Some days stick with you for a while.
Usually the bad ones stick with you harder than the good ones which seem to become distant memories much faster.
But there are days that make you wake up and your stomach is sour, your head hurts and everything feels *off*.
Literally everything sucks, it sucks to breathe, eat, work, do anything but lay there; and in laying there, there is no rest
from your mind.
There are days I hate the way my mind works. I hate multiple thoughts happening at once, the darkness that preoccupies most of my thoughts.
I hate it but I also love it, when it stops affecting my life negatively.
Yesterday all these things and more affected me negatively. I’ve reached a point where I can’t afford for them to affect me negatively.
I can’t afford to react to it negatively either. Instinct and bad habits grooming me to leave before I’m left, bail before I’m bailed on.
Rather than believing in the best, and sticking it out. I feel exhausted and disappointed and… scared.
Fear isn’t something I admit easily.
But there it is, plain as day.
It’s hard to write about this and not circle the drain and the same thoughts.
It makes it hard to reflect on days when your brain is wired to highlight the negative to the extreme and catastrophize the minuscule.
I work hard to maintain perspective and maintain self-control. A task that is so hard to do as you get older. There are so many
buttons and the world is eager and able to push them. This world can be so ugly while maintaining a beauty that is indescribable.

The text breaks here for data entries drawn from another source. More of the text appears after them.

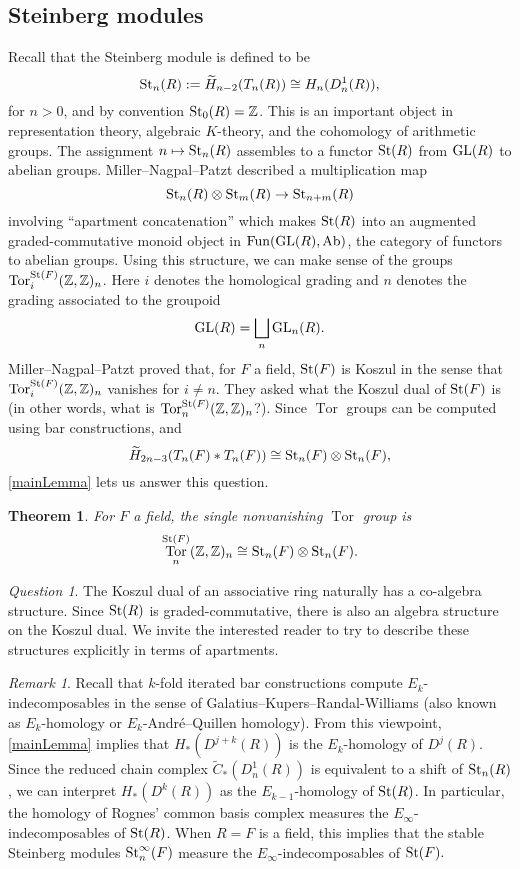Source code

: \documentclass[a4paper]{amsart}
\DeclareMathOperator{\Tor}{Tor}
\DeclareMathOperator{\Ab}{Ab}
\DeclareMathOperator{\Fun}{Fun}
\newcommand{\m}{\to}
\newcommand{\Z}{\mathbb{Z}}
\numberwithin{theoremcounter}{section}
\newtheorem{theorem}[theoremauto]{Theorem}
\theoremstyle{definition}
\theoremstyle{remark}
\newtheorem{remark}[remarkauto]{Remark}
\newtheorem{question}[questionauto]{Question}
\newcommand{\mr}[1]{{\rm #1}}
\newcommand{\GL}{\mr{GL}}
\newcommand{\St}{\mr{St}}
\begin{document}
\subsection{Steinberg modules} 

Recall that the Steinberg module is defined to be \[\St_n(R):=\widetilde H_{n-2}(T_n(R)) \cong H_n(D_n^1(R)),\] for $n>0$, and by convention $\St_0(R)=\Z$. This is an important object in representation theory, algebraic $K$-theory, and the cohomology of arithmetic groups. The assignment $n \mapsto \St_n(R)$ assembles to a functor $\St(R)$ from $\GL(R)$ to abelian groups. Miller--Nagpal--Patzt \cite{MNP} described a multiplication map \[\St_n(R) \otimes \St_m(R) \m \St_{n+m}(R) \] involving  ``apartment concatenation'' which makes $\St(R)$ into an augmented graded-commutative monoid object in $\Fun(\GL(R),\Ab)$, the category of functors to abelian groups. Using this structure, we can make sense of the groups $\Tor^{\St(F)}_i(\Z,\Z)_n$. Here $i$ denotes the homological grading and $n$ denotes the grading associated to the groupoid \[\GL(R)=\bigsqcup_n \GL_n(R).\] Miller--Nagpal--Patzt proved that, for $F$ a field, $\St(F)$ is Koszul in the sense that $\Tor^{\St(F)}_i(\Z,\Z)_n$ vanishes for $i \neq n$. They asked what the Koszul dual of $\St(F)$ is \cite[Question 3.11]{MNP} (in other words, what is $\Tor^{\St(F)}_n(\Z,\Z)_n$?). Since $\Tor$ groups can be computed using bar constructions, and
$$ \widetilde{H}_{2n-3}(T_n(F) * T_n(F) ) \cong \St_n(F) \otimes \St_n(F),$$ 
 \autoref{mainLemma} lets us answer this question. 


\begin{theorem} \label{KD}
For $F$ a field, the single nonvanishing $\Tor$ group is $$\Tor^{\St(F)}_n(\Z,\Z)_n \cong \St_n(F) \otimes \St_n(F).$$
\end{theorem}

\begin{question}
The Koszul dual of an associative ring naturally has a co-algebra structure. Since $\St(R)$ is graded-commutative, there is also an algebra structure on the Koszul dual. We invite the interested reader to try to describe these structures explicitly in terms of apartments. 
\end{question}



\begin{remark}
Recall that $k$-fold iterated bar constructions compute $E_k$-indecomposables in the sense of Galatius--Kupers--Randal-Williams \cite{e2cellsI} (also known as $E_k$-homology or $E_k$-Andr\'e--Quillen homology). From this viewpoint, \autoref{mainLemma} implies that $H_*(D^{j+k}(R))$ is the $E_k$-homology of $D^j(R)$. Since the reduced chain complex  $ \widetilde{C}_*(D^1_n(R))$ is equivalent to a shift of $\St_n(R)$, we can interpret $H_*(D^{k}(R))$ as the $E_{k-1}$-homology  of $\St(R)$. In particular, the homology of Rognes' common basis complex measures the $E_\infty$-indecomposables of $\St(R)$. When $R=F$ is a field, this implies that the stable Steinberg modules $\St^{\infty}_n(F)$ measure the $E_\infty$-indecomposables of $\St(F).$
\end{remark}
\end{document}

I’ve just grown so tired of being sick and tired. I’ve started searching for fulfillment, for things in this life that honor and build up
my talents and goals. I’m tired of the remorse hangover following a terrible day. Bring it two fold where you remember bad thing as terrible
and spend the night wondering how you can fix it. If only you could predict the future or go back in time. Depression is purgatory.
I was hoping to be able to end this on an optimistic note. But I don’t feel very optimistic, I don’t feel pessimistic either. I feel empty.
Like when a picture doesn’t load all the way and it’s just an empty square with a red x. I hover between that and grey tinted optimism. It’s
out now though. Instead of balled up inside my stomach and wrecking havoc with my sleep. The thoughts still tumble around in my head but their
edges are no longer so sharp. It can’t fester. But also I hope someone else can see this, at some moment, and know that someone else *gets* it too.